Exploring the possibility of making a low barrier to entry nano-imaging system

A brief history

This build is inspired by many trailblazers before myself, and I will link to as many of them as I can. One YouTube channel that is invaluable for the citizen scientist is Applied Science by Ben Krasnow. Check out his channel here:

https://www.youtube.com/@AppliedScience

It seems like every kid interested in science asks some like this:

“What are things made of?” says the kid, the parent/teacher says “Molecules”. The curious child then says “What are molecules made of?”  then “Atoms” becomes the reply, then perhaps protons and neutrons, then quarks. but eventually the answer is “We don’t really know”. If you are like me then that sense of wonder doesn’t die out. While I won’t be seeing quarks, I’m excited to try to build a machine that can detect individual atoms.

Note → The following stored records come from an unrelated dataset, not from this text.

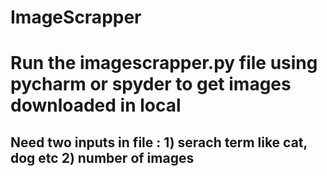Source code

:# ImageScrapper
# Run the imagescrapper.py file using pycharm or spyder to get images downloaded in local 
## Need two inputs in file :  1) serach term like cat, dog etc 2) number of images

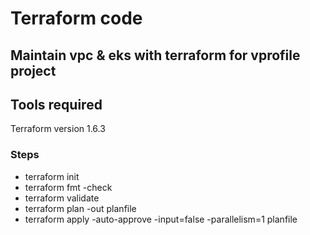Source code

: # Terraform code 

## Maintain vpc & eks with terraform for vprofile project

## Tools required
Terraform version 1.6.3
### Steps
* terraform init
* terraform fmt -check
* terraform validate
* terraform plan -out planfile
* terraform apply -auto-approve -input=false -parallelism=1 planfile
####
###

Inspired by posts like this

Home-Built STM

and old research papers like this:

https://web.archive.org/web/20030508182417/http://www.nanoworld.org/museum/young2.pdf

I decided to set out trying to make a wide field version of the same thing. I am thinking that I should be able to add stepper motors to a micrometer stage and use that as my coarse adjustment for the STM tip. I wanted to characterise the movement of the piezo disks and the stage, so I built the self-mixing interferometer described here:

And was able to get the following results:

This is the piezo being fed a sign wave at 1khz with a 2v P-P voltage

and this is the same setup with 1khz but at 4v P-P

I still need to get the electronics set up better and the retro-reflective tape is on it’s way, but I was really happy to be able to measure 300nm-ish movements.

The next step I hope to tackle is designing the mounts for the stepper motors to the micrometer xyz stage.